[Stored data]
-*-

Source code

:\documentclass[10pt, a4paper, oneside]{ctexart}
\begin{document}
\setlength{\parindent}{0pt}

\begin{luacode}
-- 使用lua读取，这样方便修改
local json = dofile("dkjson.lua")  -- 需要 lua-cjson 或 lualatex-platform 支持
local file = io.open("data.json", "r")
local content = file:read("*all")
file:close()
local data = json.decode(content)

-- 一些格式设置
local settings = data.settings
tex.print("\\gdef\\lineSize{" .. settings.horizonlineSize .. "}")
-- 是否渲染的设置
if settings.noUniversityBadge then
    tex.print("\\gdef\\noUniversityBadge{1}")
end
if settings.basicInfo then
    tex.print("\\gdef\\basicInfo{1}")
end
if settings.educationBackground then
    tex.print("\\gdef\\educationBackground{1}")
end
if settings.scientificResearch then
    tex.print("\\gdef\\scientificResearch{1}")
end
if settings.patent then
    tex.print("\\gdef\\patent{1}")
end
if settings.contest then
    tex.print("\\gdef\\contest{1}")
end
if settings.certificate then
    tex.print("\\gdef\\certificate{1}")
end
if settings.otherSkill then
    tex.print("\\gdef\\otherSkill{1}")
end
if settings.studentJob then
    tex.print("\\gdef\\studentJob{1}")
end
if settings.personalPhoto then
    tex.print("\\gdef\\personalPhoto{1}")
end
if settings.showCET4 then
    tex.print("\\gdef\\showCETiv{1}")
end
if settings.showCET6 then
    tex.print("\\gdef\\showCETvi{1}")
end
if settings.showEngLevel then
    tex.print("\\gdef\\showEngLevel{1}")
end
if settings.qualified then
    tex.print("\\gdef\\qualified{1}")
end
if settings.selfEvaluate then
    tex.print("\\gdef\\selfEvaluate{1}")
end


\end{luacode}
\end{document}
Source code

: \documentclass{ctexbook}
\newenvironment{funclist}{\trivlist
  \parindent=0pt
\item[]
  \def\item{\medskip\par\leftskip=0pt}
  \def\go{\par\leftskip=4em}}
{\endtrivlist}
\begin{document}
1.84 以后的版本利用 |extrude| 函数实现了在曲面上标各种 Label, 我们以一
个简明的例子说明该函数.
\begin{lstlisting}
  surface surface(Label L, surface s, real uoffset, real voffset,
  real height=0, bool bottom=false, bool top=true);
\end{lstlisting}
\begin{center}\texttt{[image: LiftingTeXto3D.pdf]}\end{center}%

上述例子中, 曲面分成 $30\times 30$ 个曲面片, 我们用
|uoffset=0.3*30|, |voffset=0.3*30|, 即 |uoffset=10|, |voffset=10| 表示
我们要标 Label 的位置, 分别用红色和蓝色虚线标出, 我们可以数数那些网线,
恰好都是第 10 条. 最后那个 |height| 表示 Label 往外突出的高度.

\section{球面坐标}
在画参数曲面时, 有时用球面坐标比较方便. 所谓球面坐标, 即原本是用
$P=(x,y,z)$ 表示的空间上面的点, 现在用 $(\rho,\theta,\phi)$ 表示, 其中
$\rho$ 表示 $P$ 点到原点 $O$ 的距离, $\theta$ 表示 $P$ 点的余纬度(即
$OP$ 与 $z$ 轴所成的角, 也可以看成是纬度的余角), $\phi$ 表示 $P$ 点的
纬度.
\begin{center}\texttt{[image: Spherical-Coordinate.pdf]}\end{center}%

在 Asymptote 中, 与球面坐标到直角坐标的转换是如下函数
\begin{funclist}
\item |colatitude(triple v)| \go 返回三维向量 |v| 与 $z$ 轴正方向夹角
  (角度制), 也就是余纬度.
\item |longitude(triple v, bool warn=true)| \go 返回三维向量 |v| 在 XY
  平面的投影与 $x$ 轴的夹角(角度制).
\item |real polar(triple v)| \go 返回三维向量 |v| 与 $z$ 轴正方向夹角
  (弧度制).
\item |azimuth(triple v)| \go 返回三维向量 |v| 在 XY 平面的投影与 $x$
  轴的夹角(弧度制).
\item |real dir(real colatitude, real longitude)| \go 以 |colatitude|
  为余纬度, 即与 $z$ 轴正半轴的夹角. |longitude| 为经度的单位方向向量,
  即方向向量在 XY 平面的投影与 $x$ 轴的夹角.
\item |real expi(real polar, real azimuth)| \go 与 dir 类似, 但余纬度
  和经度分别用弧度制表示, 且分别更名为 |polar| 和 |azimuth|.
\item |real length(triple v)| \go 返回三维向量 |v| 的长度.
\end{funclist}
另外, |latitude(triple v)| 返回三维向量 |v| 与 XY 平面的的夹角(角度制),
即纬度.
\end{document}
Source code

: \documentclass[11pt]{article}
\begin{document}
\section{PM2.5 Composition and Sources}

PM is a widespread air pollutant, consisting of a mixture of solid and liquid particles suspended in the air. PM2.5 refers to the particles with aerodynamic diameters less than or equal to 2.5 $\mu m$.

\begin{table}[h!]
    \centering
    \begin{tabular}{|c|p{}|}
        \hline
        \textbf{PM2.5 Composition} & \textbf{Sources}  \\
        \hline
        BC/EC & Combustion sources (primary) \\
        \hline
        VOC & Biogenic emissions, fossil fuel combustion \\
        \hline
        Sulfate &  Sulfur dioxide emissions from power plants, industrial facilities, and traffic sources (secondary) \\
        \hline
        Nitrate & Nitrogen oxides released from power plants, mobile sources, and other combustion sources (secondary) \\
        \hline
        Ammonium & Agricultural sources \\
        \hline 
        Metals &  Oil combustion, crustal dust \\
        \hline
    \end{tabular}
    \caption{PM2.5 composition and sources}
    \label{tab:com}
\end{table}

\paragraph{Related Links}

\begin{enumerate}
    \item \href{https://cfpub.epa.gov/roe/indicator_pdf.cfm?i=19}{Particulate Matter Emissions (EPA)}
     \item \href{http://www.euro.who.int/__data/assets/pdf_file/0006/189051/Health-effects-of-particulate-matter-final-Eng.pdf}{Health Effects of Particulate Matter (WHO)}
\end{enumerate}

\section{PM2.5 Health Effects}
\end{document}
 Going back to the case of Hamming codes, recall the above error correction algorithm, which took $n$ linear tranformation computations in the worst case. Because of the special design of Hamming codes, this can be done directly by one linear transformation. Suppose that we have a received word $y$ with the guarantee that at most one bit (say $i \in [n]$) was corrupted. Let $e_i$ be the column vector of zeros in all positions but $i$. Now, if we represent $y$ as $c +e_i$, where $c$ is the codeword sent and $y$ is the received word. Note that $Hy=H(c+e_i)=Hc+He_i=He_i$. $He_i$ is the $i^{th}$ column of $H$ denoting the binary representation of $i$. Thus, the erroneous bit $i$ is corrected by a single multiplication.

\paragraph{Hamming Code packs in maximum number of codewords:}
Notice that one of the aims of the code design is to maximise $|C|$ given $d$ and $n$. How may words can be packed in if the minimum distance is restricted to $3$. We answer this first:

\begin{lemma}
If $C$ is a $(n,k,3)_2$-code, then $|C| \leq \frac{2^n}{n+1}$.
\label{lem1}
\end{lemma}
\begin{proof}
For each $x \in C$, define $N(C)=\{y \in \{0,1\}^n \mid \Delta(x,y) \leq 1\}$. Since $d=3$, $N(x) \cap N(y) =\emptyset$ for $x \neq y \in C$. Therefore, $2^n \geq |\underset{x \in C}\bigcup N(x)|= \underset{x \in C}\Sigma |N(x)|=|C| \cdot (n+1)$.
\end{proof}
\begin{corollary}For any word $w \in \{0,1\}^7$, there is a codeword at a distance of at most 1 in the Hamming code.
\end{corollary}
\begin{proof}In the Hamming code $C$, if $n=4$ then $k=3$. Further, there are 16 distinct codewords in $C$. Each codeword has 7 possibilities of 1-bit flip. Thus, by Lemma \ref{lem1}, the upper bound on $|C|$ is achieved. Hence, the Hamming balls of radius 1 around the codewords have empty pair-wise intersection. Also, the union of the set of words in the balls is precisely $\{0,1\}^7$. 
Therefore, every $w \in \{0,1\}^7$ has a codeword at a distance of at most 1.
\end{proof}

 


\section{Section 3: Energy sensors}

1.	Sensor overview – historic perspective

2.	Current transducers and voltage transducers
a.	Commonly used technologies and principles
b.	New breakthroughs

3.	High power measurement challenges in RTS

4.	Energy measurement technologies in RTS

-*-

TASK DETAILS
Figure out how many lines of the data hold "texttt", and answer with the number only.

EXERCISE ANSWER
2